Repeat only the lines from the one that contains "- 🗽I want to" through the final line of the listing below, exactly, please, without pictures.

┄┄┄┄┄┄┄┄┄┄

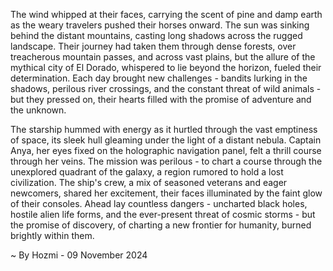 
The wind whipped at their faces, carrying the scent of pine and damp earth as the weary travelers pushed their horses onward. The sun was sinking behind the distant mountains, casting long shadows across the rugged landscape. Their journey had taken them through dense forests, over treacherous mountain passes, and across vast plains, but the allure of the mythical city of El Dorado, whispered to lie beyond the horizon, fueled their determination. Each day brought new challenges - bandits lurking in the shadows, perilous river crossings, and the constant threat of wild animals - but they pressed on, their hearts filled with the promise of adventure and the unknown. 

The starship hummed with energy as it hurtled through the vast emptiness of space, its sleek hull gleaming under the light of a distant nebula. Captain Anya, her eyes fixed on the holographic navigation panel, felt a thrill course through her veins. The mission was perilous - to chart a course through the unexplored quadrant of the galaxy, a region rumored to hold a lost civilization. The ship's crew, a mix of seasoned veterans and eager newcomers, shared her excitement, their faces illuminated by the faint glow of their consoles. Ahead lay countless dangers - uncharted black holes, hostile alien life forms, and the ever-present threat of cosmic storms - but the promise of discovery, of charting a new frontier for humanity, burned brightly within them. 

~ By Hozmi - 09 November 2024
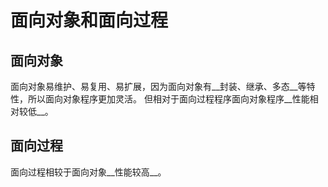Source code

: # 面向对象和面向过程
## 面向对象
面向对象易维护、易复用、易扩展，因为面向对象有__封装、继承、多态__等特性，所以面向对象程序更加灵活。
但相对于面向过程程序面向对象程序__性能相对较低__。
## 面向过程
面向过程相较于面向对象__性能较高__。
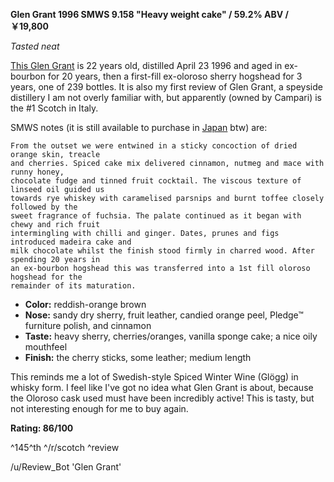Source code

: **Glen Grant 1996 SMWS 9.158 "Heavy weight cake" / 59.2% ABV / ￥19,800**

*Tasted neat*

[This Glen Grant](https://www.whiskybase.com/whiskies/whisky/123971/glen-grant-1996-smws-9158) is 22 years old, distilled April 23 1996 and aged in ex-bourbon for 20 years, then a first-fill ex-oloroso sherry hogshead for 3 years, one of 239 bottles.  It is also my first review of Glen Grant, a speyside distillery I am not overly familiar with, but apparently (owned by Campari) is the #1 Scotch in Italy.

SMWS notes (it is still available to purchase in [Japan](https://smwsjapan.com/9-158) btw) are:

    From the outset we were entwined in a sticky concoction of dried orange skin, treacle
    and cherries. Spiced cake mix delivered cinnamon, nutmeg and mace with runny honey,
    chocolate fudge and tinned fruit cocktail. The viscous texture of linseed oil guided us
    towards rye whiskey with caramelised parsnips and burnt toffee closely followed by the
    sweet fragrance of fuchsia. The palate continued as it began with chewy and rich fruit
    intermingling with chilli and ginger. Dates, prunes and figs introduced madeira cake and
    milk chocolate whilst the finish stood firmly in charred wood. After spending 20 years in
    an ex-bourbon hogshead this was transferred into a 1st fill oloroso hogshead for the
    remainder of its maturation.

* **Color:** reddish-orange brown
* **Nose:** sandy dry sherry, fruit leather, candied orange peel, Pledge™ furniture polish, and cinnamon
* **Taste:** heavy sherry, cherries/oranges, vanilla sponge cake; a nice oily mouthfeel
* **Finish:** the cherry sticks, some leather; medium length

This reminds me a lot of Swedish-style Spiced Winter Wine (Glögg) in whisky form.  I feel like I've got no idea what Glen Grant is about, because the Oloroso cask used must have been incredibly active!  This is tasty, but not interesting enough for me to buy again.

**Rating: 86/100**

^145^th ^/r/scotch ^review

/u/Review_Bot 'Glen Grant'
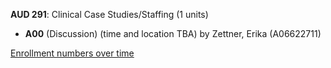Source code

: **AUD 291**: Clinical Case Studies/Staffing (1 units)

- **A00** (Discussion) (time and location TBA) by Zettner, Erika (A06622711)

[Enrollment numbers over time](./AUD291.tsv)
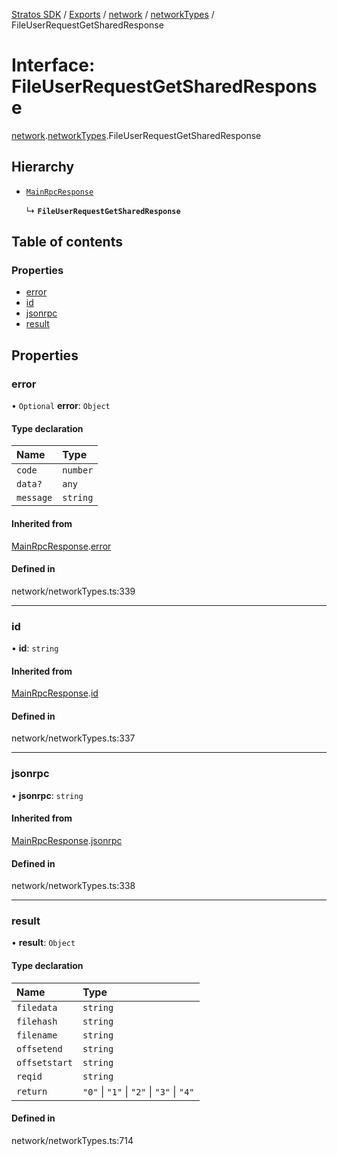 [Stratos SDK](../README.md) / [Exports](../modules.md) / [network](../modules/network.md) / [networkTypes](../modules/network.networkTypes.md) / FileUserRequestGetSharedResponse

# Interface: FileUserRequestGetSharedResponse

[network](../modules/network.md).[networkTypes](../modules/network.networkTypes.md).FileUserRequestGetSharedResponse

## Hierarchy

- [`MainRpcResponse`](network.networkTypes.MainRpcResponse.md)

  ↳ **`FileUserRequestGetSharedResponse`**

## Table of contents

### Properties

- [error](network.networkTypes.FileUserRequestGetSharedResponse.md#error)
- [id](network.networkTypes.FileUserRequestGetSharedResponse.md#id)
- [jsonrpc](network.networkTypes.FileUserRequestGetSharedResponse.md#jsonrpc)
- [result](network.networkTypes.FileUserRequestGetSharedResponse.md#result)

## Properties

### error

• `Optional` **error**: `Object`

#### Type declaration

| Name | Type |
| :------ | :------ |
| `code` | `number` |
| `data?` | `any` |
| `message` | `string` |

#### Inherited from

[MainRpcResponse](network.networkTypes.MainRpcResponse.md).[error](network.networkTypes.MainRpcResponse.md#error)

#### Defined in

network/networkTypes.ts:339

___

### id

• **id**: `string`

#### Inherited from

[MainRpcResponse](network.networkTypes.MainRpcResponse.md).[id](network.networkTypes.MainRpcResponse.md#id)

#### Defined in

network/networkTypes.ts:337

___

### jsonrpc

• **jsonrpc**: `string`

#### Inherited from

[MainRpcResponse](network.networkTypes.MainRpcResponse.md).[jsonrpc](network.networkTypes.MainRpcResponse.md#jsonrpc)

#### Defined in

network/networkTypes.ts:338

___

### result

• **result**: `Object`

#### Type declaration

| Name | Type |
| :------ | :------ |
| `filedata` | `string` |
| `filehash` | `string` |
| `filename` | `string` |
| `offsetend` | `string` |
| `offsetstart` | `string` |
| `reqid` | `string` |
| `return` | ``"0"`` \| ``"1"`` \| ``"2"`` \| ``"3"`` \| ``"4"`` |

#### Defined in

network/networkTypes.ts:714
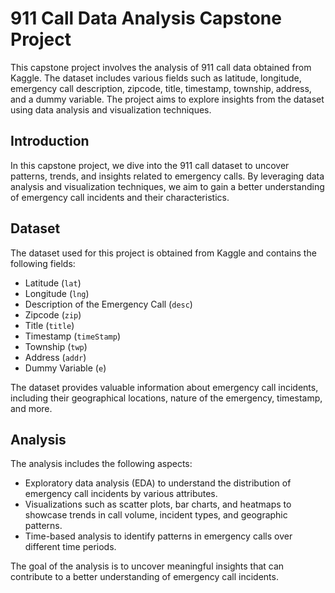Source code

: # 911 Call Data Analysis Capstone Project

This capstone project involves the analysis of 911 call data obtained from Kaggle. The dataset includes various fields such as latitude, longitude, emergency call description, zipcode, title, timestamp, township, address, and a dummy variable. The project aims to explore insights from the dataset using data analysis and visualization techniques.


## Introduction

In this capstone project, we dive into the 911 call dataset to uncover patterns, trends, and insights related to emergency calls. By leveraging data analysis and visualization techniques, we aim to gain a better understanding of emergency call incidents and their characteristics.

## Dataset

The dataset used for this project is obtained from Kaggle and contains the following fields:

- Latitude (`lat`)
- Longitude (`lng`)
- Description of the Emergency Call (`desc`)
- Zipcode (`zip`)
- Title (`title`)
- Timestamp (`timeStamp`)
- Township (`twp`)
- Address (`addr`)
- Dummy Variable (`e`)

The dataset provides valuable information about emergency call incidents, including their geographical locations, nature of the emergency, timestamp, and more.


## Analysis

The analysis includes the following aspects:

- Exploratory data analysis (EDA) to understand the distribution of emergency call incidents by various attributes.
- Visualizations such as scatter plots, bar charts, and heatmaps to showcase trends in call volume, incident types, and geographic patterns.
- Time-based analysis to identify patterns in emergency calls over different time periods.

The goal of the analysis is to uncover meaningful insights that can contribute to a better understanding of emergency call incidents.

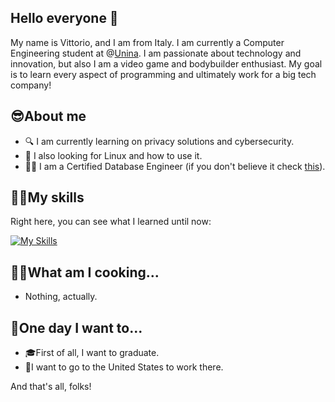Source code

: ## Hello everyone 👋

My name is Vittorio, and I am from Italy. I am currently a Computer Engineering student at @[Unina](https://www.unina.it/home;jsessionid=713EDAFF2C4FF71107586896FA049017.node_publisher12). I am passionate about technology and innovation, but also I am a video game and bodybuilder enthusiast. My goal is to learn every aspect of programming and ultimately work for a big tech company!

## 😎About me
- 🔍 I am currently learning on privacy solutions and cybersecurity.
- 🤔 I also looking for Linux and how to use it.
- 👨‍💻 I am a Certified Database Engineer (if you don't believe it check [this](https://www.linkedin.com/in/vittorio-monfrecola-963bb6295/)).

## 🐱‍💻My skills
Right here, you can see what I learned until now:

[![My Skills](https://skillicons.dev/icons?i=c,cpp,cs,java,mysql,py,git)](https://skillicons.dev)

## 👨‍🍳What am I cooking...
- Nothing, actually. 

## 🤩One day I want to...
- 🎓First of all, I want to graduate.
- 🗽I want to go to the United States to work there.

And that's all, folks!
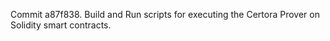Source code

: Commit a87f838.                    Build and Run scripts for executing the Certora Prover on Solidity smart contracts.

┄┄┄┄┄┄┄┄┄┄

**Answer section**
- 🗽I want to go to the United States to work there.

And that's all, folks!
Source code

: Commit a87f838.                    Build and Run scripts for executing the Certora Prover on Solidity smart contracts.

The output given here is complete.